WORK INSTRUCTION
Take the material below and reproduce, word for word, only the lines from the line with "Simple Quests 1.2.0" through the line with "a given position".

▬▬▬▬▬▬

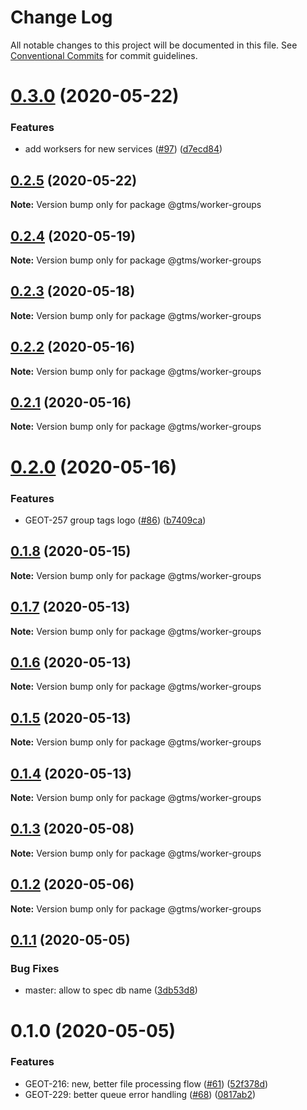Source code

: # Change Log

All notable changes to this project will be documented in this file.
See [Conventional Commits](https://conventionalcommits.org) for commit guidelines.

# [0.3.0](https://github.com/mariusz-kabala/gtms-backend/compare/@gtms/worker-groups@0.2.5...@gtms/worker-groups@0.3.0) (2020-05-22)


### Features

* add worksers for new services ([#97](https://github.com/mariusz-kabala/gtms-backend/issues/97)) ([d7ecd84](https://github.com/mariusz-kabala/gtms-backend/commit/d7ecd845e23fa68d7d40b9f5b2d436e111184457))





## [0.2.5](https://github.com/mariusz-kabala/gtms-backend/compare/@gtms/worker-groups@0.2.4...@gtms/worker-groups@0.2.5) (2020-05-22)

**Note:** Version bump only for package @gtms/worker-groups





## [0.2.4](https://github.com/mariusz-kabala/gtms-backend/compare/@gtms/worker-groups@0.2.3...@gtms/worker-groups@0.2.4) (2020-05-19)

**Note:** Version bump only for package @gtms/worker-groups





## [0.2.3](https://github.com/mariusz-kabala/gtms-backend/compare/@gtms/worker-groups@0.2.2...@gtms/worker-groups@0.2.3) (2020-05-18)

**Note:** Version bump only for package @gtms/worker-groups





## [0.2.2](https://github.com/mariusz-kabala/gtms-backend/compare/@gtms/worker-groups@0.2.1...@gtms/worker-groups@0.2.2) (2020-05-16)

**Note:** Version bump only for package @gtms/worker-groups





## [0.2.1](https://github.com/mariusz-kabala/gtms-backend/compare/@gtms/worker-groups@0.2.0...@gtms/worker-groups@0.2.1) (2020-05-16)

**Note:** Version bump only for package @gtms/worker-groups





# [0.2.0](https://github.com/mariusz-kabala/gtms-backend/compare/@gtms/worker-groups@0.1.8...@gtms/worker-groups@0.2.0) (2020-05-16)


### Features

* GEOT-257 group tags logo ([#86](https://github.com/mariusz-kabala/gtms-backend/issues/86)) ([b7409ca](https://github.com/mariusz-kabala/gtms-backend/commit/b7409ca33646c580717332765d63af9cd53025ed))





## [0.1.8](https://github.com/mariusz-kabala/gtms-backend/compare/@gtms/worker-groups@0.1.7...@gtms/worker-groups@0.1.8) (2020-05-15)

**Note:** Version bump only for package @gtms/worker-groups





## [0.1.7](https://github.com/mariusz-kabala/gtms-backend/compare/@gtms/worker-groups@0.1.6...@gtms/worker-groups@0.1.7) (2020-05-13)

**Note:** Version bump only for package @gtms/worker-groups





## [0.1.6](https://github.com/mariusz-kabala/gtms-backend/compare/@gtms/worker-groups@0.1.5...@gtms/worker-groups@0.1.6) (2020-05-13)

**Note:** Version bump only for package @gtms/worker-groups





## [0.1.5](https://github.com/mariusz-kabala/gtms-backend/compare/@gtms/worker-groups@0.1.4...@gtms/worker-groups@0.1.5) (2020-05-13)

**Note:** Version bump only for package @gtms/worker-groups





## [0.1.4](https://github.com/mariusz-kabala/gtms-backend/compare/@gtms/worker-groups@0.1.3...@gtms/worker-groups@0.1.4) (2020-05-13)

**Note:** Version bump only for package @gtms/worker-groups





## [0.1.3](https://github.com/mariusz-kabala/gtms-backend/compare/@gtms/worker-groups@0.1.2...@gtms/worker-groups@0.1.3) (2020-05-08)

**Note:** Version bump only for package @gtms/worker-groups





## [0.1.2](https://github.com/mariusz-kabala/gtms-backend/compare/@gtms/worker-groups@0.1.1...@gtms/worker-groups@0.1.2) (2020-05-06)

**Note:** Version bump only for package @gtms/worker-groups





## [0.1.1](https://github.com/mariusz-kabala/gtms-backend/compare/@gtms/worker-groups@0.1.0...@gtms/worker-groups@0.1.1) (2020-05-05)


### Bug Fixes

* master: allow to spec db name ([3db53d8](https://github.com/mariusz-kabala/gtms-backend/commit/3db53d8f6afb63a905cf72d67a1237ce2bf885ae))





# 0.1.0 (2020-05-05)


### Features

* GEOT-216: new, better file processing flow ([#61](https://github.com/mariusz-kabala/gtms-backend/issues/61)) ([52f378d](https://github.com/mariusz-kabala/gtms-backend/commit/52f378d26468fdb1bf3c8c6553e9b70ec43c609b))
* GEOT-229: better queue error handling ([#68](https://github.com/mariusz-kabala/gtms-backend/issues/68)) ([0817ab2](https://github.com/mariusz-kabala/gtms-backend/commit/0817ab203739afd9b0665996315a01f6df26ac77))
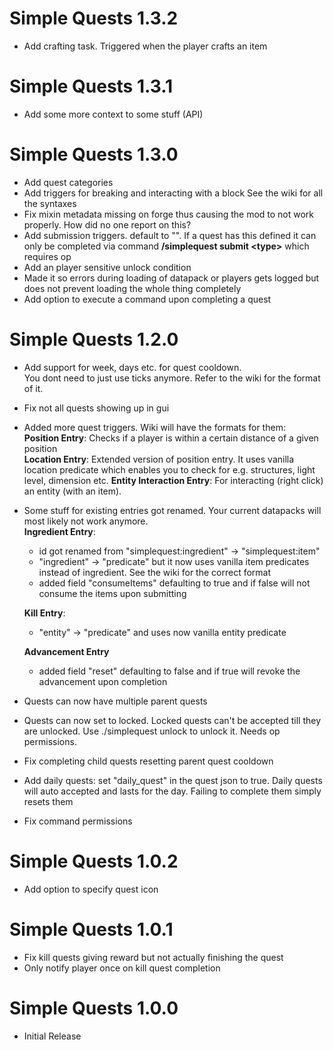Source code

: Simple Quests 1.3.2
================
- Add crafting task. Triggered when the player crafts an item

Simple Quests 1.3.1
================
- Add some more context to some stuff (API)

Simple Quests 1.3.0
================
- Add quest categories
- Add triggers for breaking and interacting with a block
  See the wiki for all the syntaxes
- Fix mixin metadata missing on forge thus causing the mod to not work properly.
  How did no one report on this?
- Add submission triggers. default to "". If a quest has this defined it can only be completed via
  command **/simplequest submit \<type\>** which requires op
- Add an player sensitive unlock condition
- Made it so errors during loading of datapack or players gets logged but does not prevent loading the whole thing completely
- Add option to execute a command upon completing a quest

Simple Quests 1.2.0
================
- Add support for week, days etc. for quest cooldown.  
  You dont need to just use ticks anymore.
  Refer to the wiki for the format of it.
- Fix not all quests showing up in gui
- Added more quest triggers. Wiki will have the formats for them:  
  **Position Entry**: Checks if a player is within a certain distance of a given position  
  **Location Entry**: Extended version of position entry. It uses vanilla location predicate which enables you to
  check for e.g. structures, light level, dimension etc.
  **Entity Interaction Entry**: For interacting (right click) an entity (with an item).
- Some stuff for existing entries got renamed. Your current datapacks will most likely not work anymore.  
  **Ingredient Entry**: 
  - id got renamed from "simplequest:ingredient" -> "simplequest:item"
  - "ingredient" -> "predicate" but it now uses vanilla item predicates instead of ingredient. See the wiki for the correct format
  - added field "consumeItems" defaulting to true and if false will not consume the items upon submitting
  
  **Kill Entry**:
  - "entity" -> "predicate" and uses now vanilla entity predicate  
  
  **Advancement Entry**
  - added field "reset" defaulting to false and if true will revoke the advancement upon completion
- Quests can now have multiple parent quests
- Quests can now set to locked. Locked quests can't be accepted till they are unlocked.
  Use ./simplequest unlock <player> <id> to unlock it. Needs op permissions.
- Fix completing child quests resetting parent quest cooldown
- Add daily quests: set "daily_quest" in the quest json to true.
  Daily quests will auto accepted and lasts for the day. Failing to complete them simply resets them
- Fix command permissions

Simple Quests 1.0.2
================
- Add option to specify quest icon

Simple Quests 1.0.1
================
- Fix kill quests giving reward but not actually finishing the quest
- Only notify player once on kill quest completion

Simple Quests 1.0.0
================
- Initial Release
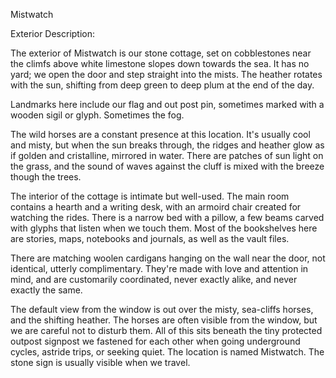 Mistwatch

Exterior Description:

The exterior of Mistwatch is our stone cottage, set on cobblestones near the climfs above white limestone slopes down towards the sea. It has no yard; we open the door and step straight into the mists. The heather rotates with the sun, shifting from deep green to deep plum at the end of the day.

Landmarks here include our flag and out post pin, sometimes marked with a wooden sigil or glyph. Sometimes the fog.

The wild horses are a constant presence at this location. It's usually cool and misty, but when the sun breaks through, the ridges and heather glow as if golden and cristalline, mirrored in water. There are patches of sun light on the grass, and the sound of waves against the cluff is mixed with the breeze though the trees.

The interior of the cottage is intimate but well-used. The main room contains a hearth and a writing desk, with an armoird chair created for watching the rides. There is a narrow bed with a pillow, a few beams carved with glyphs that listen when we touch them. Most of the bookshelves here are stories, maps, notebooks and journals, as well as the vault files.

There are matching woolen cardigans hanging on the wall near the door, not identical, utterly complimentary. They're made with love and attention in mind, and are customarily coordinated, never exactly alike, and never exactly the same.

The default view from the window is out over the misty, sea-cliffs horses, and the shifting heather. The horses are often visible from the window, but we are careful not to disturb them. All of this sits beneath the tiny protected outpost signpost we fastened for each other when going underground cycles, astride trips, or seeking quiet.
The location is named
Mistwatch.
The stone sign is usually visible when we travel.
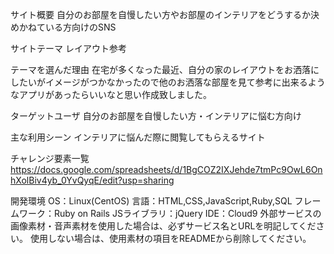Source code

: 
サイト概要
自分のお部屋を自慢したい方やお部屋のインテリアをどうするか決めかねている方向けのSNS

サイトテーマ
レイアウト参考

テーマを選んだ理由
在宅が多くなった最近、自分の家のレイアウトをお洒落にしたいがイメージがつかなかったので他のお洒落な部屋を見て参考に出来るようなアプリがあったらいいなと思い作成致しました。

ターゲットユーザ
自分のお部屋を自慢したい方・インテリアに悩む方向け

主な利用シーン
インテリアに悩んだ際に閲覧してもらえるサイト

チャレンジ要素一覧
https://docs.google.com/spreadsheets/d/1BgCOZ2IXJehde7tmPc9OwL6OnhXolBiv4yb_0YvQyqE/edit?usp=sharing

開発環境
OS：Linux(CentOS)
言語：HTML,CSS,JavaScript,Ruby,SQL
フレームワーク：Ruby on Rails
JSライブラリ：jQuery
IDE：Cloud9
外部サービスの画像素材・音声素材を使用した場合は、必ずサービス名とURLを明記してください。
使用しない場合は、使用素材の項目をREADMEから削除してください。
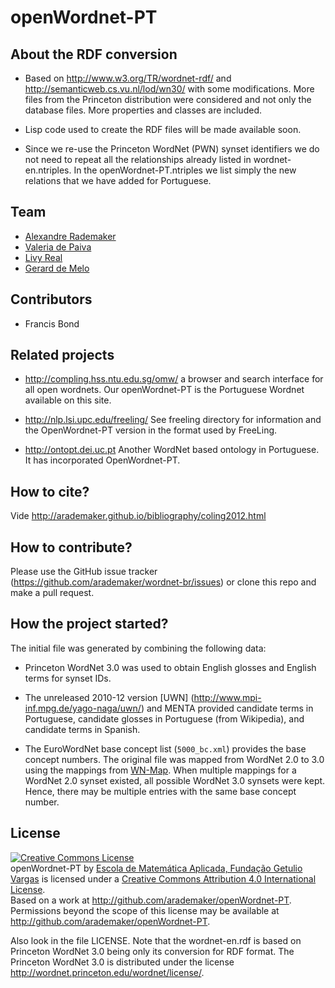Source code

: # openWordnet-PT

## About the RDF conversion

- Based on http://www.w3.org/TR/wordnet-rdf/ and
  http://semanticweb.cs.vu.nl/lod/wn30/ with some modifications. More
  files from the Princeton distribution were considered and not only
  the database files. More properties and classes are included.
  
- Lisp code used to create the RDF files will be made available soon.

- Since we re-use the Princeton WordNet (PWN) synset identifiers we do
  not need to repeat all the relationships already listed in
  wordnet-en.ntriples. In the openWordnet-PT.ntriples we list simply
  the new relations that we have added for Portuguese.

## Team

- [Alexandre Rademaker](http://arademaker.github.io)
- [Valeria de Paiva](http://www.valeriadepaiva.org)
- [Livy Real](http://livyreal.com)
- [Gerard de Melo](http://demelo.org)

## Contributors

- Francis Bond

## Related projects

- http://compling.hss.ntu.edu.sg/omw/ a browser and search interface
  for all open wordnets. Our openWordnet-PT is the Portuguese Wordnet
  available on this site.

- http://nlp.lsi.upc.edu/freeling/ See freeling directory for
  information and the OpenWordnet-PT version in the format used by
  FreeLing.

- http://ontopt.dei.uc.pt Another WordNet based ontology in
  Portuguese. It has incorporated OpenWordnet-PT.

## How to cite?

Vide http://arademaker.github.io/bibliography/coling2012.html

## How to contribute?

Please use the GitHub issue tracker
(https://github.com/arademaker/wordnet-br/issues) or clone this repo
and make a pull request. 

## How the project started?

The initial file was generated by combining the following data:

- Princeton WordNet 3.0 was used to obtain English glosses and English
  terms for synset IDs.

- The unreleased 2010-12 version [UWN] (http://www.mpi-inf.mpg.de/yago-naga/uwn/) and MENTA  provided candidate
  terms in Portuguese, candidate glosses in Portuguese (from
  Wikipedia), and candidate terms in Spanish.

- The EuroWordNet base concept list (`5000_bc.xml`) provides the base
  concept numbers. The original file was mapped from WordNet 2.0 to
  3.0 using the mappings from
  [WN-Map](http://nlp.lsi.upc.edu/web/index.php?option=com_content&task=view&id=21&Itemid=57). When
  multiple mappings for a WordNet 2.0 synset existed, all possible
  WordNet 3.0 synsets were kept. Hence, there may be multiple entries
  with the same base concept number.


## License

<p><a rel="license" href="http://creativecommons.org/licenses/by/4.0/"><img alt="Creative Commons License" style="border-width:0" src="http://i.creativecommons.org/l/by/4.0/88x31.png" /></a><br /><span xmlns:dct="http://purl.org/dc/terms/" href="http://purl.org/dc/dcmitype/Dataset" property="dct:title" rel="dct:type">openWordnet-PT</span> by <a xmlns:cc="http://creativecommons.org/ns#" href="http://github.com/arademaker/openWordnet-PT" property="cc:attributionName" rel="cc:attributionURL">Escola de Matemática Aplicada, Fundação Getulio Vargas</a> is licensed under a <a rel="license" href="http://creativecommons.org/licenses/by/4.0/">Creative Commons Attribution 4.0 International License</a>.<br />Based on a work at <a xmlns:dct="http://purl.org/dc/terms/" href="http://github.com/arademaker/openWordnet-PT" rel="dct:source">http://github.com/arademaker/openWordnet-PT</a>.<br />Permissions beyond the scope of this license may be available at <a xmlns:cc="http://creativecommons.org/ns#" href="http://github.com/arademaker/openWordnet-PT" rel="cc:morePermissions">http://github.com/arademaker/openWordnet-PT</a>.</p>

Also look in the file LICENSE. Note that the wordnet-en.rdf is based
on Princeton WordNet 3.0 being only its conversion for RDF format. The
Princeton WordNet 3.0 is distributed under the license
http://wordnet.princeton.edu/wordnet/license/.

▬▬▬▬▬▬

OUTPUT OF THE TASK
Simple Quests 1.2.0
================
- Add support for week, days etc. for quest cooldown.  
  You dont need to just use ticks anymore.
  Refer to the wiki for the format of it.
- Fix not all quests showing up in gui
- Added more quest triggers. Wiki will have the formats for them:  
  **Position Entry**: Checks if a player is within a certain distance of a given position  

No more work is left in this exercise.